Princess Beatrice of Saxe-Coburg and Gotha - Marriage Prospects

Marriage Prospects

In 1902, Princess Beatrice had a romance with Russian Grand Duke Michael, the younger brother of Tsar Nicholas II, and at that time the heir presumptive to the Imperial Throne. She began receiving letters from him in September 1902 and, although he was a Russian Grand Duke and she now a German Princess, they corresponded in English, and he nicknamed her "Sima". However she was prevented from marrying the Grand Duke as the Russian Orthodox Church forbade the marriage of first cousins. Although such marriages had been allowed previously in the House of Romanov (Grand Duchess Catherine Pavlovna, whose hand was denied to Napoleon I, was twice allowed to wed first cousins; her descendants became the Russian branch of the Dukes of Oldenburg), the devout Nicholas II, the official head of Russia's church, refused to bend the rules for his brother's sake.
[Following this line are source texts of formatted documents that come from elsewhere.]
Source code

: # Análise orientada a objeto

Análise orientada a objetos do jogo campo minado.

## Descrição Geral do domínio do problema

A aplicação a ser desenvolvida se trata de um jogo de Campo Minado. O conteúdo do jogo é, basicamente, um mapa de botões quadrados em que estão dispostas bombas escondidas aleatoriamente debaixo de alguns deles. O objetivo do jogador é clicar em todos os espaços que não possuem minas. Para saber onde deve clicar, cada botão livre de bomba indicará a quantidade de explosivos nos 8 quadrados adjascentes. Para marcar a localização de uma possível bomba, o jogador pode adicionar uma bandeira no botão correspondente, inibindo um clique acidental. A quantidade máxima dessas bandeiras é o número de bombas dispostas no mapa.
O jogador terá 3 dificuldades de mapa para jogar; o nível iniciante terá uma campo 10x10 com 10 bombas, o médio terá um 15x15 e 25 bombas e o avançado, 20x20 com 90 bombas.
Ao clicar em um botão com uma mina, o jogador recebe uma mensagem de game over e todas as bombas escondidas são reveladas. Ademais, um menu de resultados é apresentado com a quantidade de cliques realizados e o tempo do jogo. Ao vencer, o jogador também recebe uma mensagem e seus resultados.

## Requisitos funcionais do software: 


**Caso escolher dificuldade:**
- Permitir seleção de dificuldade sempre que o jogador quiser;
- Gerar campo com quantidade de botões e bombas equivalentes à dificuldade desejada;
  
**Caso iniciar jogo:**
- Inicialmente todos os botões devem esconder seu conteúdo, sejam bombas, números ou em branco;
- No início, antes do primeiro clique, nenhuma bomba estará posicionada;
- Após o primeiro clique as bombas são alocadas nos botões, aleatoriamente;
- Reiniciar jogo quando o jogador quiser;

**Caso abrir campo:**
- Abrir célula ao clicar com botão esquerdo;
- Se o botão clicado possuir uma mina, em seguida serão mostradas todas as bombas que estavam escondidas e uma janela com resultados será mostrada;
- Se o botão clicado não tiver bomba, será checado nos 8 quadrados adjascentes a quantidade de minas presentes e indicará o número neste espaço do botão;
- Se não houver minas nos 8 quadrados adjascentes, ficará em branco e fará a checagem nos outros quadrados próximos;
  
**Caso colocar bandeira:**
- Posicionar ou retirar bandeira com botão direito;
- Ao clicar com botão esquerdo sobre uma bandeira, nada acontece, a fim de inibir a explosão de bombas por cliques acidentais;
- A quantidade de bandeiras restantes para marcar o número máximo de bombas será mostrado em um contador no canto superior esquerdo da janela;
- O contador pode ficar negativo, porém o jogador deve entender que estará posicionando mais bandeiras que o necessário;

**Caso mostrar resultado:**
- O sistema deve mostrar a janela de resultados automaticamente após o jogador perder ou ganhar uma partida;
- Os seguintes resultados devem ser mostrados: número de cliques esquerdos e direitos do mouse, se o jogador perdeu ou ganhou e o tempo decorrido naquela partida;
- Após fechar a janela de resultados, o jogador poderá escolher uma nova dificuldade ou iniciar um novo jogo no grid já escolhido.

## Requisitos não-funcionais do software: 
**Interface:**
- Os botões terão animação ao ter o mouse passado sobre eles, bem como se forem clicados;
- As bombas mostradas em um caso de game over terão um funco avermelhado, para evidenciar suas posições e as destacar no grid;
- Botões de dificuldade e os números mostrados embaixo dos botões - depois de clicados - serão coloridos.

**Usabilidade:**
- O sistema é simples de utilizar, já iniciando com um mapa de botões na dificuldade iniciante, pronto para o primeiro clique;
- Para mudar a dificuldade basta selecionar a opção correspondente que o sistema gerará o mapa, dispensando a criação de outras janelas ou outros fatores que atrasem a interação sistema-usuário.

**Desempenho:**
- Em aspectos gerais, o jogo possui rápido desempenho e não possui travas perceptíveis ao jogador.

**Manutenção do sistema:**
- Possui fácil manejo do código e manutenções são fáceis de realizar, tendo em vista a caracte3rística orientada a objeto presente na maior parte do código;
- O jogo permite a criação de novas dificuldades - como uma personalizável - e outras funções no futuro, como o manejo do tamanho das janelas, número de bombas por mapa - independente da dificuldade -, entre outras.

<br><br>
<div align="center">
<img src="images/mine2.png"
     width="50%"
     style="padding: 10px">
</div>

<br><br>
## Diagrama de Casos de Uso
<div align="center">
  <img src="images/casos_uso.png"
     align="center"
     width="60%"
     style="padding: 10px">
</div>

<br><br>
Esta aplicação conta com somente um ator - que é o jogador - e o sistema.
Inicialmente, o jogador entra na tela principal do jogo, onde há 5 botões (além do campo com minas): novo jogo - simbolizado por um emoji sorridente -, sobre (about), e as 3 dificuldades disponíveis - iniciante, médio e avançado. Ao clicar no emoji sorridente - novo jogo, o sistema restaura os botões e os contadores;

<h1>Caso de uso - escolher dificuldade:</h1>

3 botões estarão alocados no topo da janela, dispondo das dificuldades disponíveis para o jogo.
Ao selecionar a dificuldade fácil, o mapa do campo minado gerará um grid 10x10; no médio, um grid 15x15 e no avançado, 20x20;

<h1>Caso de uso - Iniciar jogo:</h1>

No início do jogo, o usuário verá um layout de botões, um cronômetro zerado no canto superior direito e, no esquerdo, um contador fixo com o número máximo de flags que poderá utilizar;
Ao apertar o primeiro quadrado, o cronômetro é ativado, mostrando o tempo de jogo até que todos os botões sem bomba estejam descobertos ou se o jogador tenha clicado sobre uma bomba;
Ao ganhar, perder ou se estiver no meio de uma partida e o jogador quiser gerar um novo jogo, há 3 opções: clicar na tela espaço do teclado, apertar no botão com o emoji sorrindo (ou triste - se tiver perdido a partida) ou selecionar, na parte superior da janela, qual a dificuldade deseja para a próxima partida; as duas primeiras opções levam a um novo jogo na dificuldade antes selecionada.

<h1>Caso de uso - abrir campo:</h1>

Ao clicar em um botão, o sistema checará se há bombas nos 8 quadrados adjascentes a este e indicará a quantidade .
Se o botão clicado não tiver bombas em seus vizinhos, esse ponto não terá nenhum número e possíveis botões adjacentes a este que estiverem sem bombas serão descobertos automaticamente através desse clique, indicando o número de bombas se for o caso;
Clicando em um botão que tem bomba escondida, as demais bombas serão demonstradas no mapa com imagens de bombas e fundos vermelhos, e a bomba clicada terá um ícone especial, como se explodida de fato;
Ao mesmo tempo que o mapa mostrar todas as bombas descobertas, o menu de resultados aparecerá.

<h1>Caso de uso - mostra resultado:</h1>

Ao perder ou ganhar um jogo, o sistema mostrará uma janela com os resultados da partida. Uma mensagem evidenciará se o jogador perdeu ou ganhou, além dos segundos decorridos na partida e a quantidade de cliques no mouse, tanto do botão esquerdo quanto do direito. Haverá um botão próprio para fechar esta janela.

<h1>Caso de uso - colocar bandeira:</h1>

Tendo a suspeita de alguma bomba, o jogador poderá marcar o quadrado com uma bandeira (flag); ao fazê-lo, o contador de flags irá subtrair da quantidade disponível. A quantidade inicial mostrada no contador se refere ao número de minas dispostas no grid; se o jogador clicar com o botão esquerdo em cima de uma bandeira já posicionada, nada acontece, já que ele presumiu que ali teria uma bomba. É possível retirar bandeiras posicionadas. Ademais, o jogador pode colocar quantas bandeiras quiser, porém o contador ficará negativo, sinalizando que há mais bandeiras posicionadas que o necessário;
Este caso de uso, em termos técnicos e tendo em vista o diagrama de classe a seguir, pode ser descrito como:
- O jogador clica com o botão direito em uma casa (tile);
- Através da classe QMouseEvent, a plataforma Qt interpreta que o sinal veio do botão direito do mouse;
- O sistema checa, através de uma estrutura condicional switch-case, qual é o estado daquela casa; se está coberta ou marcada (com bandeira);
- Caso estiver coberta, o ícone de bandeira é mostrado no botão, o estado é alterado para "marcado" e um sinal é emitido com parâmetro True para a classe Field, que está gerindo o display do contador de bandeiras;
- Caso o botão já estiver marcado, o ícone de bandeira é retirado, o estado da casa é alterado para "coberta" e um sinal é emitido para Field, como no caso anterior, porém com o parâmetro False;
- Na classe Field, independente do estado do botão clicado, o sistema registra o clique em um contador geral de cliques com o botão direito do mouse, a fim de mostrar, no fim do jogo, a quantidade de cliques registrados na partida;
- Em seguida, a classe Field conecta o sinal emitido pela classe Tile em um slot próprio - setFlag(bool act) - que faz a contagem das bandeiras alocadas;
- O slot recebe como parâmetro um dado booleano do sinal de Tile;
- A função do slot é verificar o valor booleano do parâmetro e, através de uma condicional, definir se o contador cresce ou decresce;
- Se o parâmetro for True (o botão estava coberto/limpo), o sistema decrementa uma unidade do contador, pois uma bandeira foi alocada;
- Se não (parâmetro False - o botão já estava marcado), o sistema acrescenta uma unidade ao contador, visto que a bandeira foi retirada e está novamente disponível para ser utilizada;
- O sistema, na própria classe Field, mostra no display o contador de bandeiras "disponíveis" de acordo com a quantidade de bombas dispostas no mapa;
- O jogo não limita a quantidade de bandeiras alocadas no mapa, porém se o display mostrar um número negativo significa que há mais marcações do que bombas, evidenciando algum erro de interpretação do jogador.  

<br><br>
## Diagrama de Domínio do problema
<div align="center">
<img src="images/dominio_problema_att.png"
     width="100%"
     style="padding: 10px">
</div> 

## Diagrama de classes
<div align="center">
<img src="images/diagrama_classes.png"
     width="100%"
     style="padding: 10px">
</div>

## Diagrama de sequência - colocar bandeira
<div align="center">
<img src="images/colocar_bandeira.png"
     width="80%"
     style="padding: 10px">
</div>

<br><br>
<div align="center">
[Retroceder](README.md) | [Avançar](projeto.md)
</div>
In November 1903, Michael wrote to Beatrice telling her that he could not marry her. The situation was aggravated by a letter Beatrice then received from her elder sister Victoria Melita ("Ducky"), in which Michael was blamed for having callously initiated the doomed romance (when, a couple of years later Ducky, having divorced her first cousin Ernest Louis, Grand Duke of Hesse, was told that re-marriage to another first cousin, Grand Duke Cyril Vladimirovich Romanov, would likewise be forbidden by the Tsar, she refused to take no for an answer; the couple eloped into exile). The humiliated Beatrice was sent to Egypt to recover from heartbreak, but pined and wrote reproachful letters to Michael until 1905.

Beatrice was then rumoured to be going to marry Alfonso XIII of Spain, but this proved to be a false rumour also as he married her cousin Victoria Eugenie of Battenberg in 1906. It was at their wedding that Beatrice met a cousin of King Alfonso, Alfonso de Orleans y Borbón (12 November 1886 Madrid, Spain–10 August 1975), Infante of Spain, 5th Duke of Galliera. The Spanish government objected to an infante's proposed match with a British Princess who, unlike Queen Victoria Eugenie, had not agreed to convert to Roman Catholicism: the King was obliged to make clear that, should the wedding take place, the couple would have to live in exile.

Nonetheless, Beatrice and Alfonso married in a Roman Catholic and Lutheran ceremony at Coburg on 15 July 1909. The couple settled in Coburg, until, in 1912, Alfonso and Beatrice were allowed to return to Spain, and his rank of Infante was restored.

In August 1913 Beatrice was received into the Catholic Church.